Each line of the data below that carries the word "also" needs to be copied.
··· Data for the task ···
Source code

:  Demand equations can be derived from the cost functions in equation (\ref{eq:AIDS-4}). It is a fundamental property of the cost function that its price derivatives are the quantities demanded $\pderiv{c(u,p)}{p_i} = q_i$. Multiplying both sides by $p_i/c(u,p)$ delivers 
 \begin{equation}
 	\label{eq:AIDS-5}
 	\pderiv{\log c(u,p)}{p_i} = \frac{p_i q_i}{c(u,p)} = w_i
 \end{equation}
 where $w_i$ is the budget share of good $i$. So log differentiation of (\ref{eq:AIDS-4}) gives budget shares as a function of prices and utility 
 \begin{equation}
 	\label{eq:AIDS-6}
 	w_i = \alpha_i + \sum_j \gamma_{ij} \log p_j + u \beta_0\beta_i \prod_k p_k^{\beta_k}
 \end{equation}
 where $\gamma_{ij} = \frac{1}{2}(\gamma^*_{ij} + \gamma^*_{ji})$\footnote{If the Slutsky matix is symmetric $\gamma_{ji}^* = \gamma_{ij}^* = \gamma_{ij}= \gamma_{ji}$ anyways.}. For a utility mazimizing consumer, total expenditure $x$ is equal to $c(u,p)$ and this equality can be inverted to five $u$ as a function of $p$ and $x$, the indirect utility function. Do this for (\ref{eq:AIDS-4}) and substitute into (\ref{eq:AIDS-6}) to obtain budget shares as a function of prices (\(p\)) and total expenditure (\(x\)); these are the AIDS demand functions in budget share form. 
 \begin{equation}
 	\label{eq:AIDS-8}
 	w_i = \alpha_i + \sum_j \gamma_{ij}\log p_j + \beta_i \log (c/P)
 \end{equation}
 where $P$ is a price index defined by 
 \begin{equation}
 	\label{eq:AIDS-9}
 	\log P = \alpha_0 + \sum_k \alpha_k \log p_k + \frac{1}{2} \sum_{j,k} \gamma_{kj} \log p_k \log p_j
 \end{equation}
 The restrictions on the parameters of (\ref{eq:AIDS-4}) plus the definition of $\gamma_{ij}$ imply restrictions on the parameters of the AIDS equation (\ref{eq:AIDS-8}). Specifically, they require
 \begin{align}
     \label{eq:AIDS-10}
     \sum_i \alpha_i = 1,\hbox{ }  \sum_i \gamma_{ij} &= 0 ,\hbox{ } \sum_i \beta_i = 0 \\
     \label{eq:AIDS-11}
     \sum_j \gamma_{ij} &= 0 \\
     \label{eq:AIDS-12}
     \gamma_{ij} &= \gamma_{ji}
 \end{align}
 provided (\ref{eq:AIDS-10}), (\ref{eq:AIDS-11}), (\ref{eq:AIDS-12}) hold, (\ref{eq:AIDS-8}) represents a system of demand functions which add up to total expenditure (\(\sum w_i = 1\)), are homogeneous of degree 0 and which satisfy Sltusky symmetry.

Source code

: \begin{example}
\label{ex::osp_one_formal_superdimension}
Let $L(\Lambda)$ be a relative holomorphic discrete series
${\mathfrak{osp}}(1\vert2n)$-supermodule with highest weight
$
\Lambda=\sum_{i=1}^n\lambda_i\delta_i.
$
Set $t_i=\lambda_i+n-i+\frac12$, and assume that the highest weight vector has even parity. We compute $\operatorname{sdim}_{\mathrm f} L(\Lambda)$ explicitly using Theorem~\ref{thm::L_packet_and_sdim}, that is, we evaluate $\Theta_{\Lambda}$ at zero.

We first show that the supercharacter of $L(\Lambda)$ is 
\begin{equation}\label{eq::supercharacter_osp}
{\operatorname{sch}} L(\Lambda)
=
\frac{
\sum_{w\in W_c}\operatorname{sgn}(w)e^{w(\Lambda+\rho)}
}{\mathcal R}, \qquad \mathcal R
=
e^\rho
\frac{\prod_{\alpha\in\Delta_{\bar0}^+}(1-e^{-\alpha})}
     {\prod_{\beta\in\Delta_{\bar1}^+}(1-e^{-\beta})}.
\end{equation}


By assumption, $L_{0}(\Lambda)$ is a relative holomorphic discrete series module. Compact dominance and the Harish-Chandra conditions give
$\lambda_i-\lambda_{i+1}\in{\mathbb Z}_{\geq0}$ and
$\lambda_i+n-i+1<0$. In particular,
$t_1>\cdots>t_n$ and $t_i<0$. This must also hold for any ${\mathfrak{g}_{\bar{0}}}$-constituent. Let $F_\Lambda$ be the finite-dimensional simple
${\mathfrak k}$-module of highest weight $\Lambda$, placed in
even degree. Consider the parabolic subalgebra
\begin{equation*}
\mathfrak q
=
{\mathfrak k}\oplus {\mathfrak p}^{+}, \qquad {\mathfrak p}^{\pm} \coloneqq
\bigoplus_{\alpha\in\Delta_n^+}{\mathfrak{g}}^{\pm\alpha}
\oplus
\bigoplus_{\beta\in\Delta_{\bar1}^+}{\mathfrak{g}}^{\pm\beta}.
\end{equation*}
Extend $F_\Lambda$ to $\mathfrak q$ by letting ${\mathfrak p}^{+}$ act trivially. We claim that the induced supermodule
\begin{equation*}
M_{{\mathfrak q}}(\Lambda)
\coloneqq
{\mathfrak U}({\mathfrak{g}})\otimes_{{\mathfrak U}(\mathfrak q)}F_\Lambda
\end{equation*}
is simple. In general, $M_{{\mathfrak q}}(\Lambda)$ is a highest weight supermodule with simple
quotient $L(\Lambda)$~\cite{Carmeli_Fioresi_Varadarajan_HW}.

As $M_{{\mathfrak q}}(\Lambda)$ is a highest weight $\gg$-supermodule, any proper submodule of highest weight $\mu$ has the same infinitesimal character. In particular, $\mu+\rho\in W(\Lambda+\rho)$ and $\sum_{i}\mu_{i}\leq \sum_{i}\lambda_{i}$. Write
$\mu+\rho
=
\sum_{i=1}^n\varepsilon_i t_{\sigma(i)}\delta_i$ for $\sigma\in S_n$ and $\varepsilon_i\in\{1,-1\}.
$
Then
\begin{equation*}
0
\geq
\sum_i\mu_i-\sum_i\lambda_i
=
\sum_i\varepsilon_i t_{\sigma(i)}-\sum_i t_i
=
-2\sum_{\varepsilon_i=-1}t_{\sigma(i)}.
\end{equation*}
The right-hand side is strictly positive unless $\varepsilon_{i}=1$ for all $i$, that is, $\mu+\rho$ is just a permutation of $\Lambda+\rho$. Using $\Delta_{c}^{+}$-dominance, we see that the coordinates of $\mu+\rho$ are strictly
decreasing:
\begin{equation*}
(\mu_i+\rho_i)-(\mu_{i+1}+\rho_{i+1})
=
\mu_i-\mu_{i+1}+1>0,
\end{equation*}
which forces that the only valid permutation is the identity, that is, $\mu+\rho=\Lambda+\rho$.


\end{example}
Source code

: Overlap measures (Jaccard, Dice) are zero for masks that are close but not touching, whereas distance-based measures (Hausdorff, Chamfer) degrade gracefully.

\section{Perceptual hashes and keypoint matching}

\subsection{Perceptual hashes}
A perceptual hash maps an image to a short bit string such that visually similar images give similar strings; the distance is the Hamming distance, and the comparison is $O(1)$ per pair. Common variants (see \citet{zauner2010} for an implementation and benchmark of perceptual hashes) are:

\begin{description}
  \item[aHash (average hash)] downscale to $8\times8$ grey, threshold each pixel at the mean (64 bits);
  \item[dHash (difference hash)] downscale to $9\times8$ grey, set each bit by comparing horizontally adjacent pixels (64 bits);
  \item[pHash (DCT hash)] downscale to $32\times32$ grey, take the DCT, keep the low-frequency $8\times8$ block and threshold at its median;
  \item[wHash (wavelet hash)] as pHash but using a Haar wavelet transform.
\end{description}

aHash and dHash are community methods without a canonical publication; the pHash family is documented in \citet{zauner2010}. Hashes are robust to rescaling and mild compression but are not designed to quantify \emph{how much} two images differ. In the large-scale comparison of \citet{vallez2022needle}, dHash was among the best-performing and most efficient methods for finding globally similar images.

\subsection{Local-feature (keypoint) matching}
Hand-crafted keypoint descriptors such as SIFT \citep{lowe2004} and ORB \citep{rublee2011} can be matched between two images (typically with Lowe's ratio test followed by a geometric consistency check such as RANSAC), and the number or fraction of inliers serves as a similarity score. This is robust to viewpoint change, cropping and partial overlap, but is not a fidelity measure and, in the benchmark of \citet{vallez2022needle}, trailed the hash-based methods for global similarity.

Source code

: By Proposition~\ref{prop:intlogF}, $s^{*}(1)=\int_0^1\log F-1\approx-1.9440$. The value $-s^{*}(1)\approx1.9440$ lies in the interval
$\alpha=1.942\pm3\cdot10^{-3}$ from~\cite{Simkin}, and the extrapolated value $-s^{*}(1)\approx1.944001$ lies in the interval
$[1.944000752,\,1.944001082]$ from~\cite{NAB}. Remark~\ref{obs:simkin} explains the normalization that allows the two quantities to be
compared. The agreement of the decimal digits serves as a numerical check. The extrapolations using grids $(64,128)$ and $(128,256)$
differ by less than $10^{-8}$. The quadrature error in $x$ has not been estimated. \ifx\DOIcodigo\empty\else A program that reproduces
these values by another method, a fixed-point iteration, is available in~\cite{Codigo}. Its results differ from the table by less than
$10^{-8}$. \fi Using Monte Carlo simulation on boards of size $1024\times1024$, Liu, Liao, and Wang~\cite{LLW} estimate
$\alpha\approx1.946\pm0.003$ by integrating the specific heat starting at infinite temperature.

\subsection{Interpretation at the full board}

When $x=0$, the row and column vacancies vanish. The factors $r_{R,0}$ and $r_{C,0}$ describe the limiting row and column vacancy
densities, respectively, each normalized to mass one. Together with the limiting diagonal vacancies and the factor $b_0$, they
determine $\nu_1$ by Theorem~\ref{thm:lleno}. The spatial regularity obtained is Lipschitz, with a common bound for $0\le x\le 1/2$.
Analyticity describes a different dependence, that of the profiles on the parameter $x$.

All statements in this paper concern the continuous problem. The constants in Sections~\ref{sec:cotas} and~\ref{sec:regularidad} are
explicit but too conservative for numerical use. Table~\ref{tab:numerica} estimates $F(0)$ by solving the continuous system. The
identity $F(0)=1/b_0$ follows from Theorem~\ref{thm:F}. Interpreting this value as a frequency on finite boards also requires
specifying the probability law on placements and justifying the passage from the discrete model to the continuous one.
···
Answer area:
$t_1>\cdots>t_n$ and $t_i<0$. This must also hold for any ${\mathfrak{g}_{\bar{0}}}$-constituent. Let $F_\Lambda$ be the finite-dimensional simple
identity $F(0)=1/b_0$ follows from Theorem~\ref{thm:F}. Interpreting this value as a frequency on finite boards also requires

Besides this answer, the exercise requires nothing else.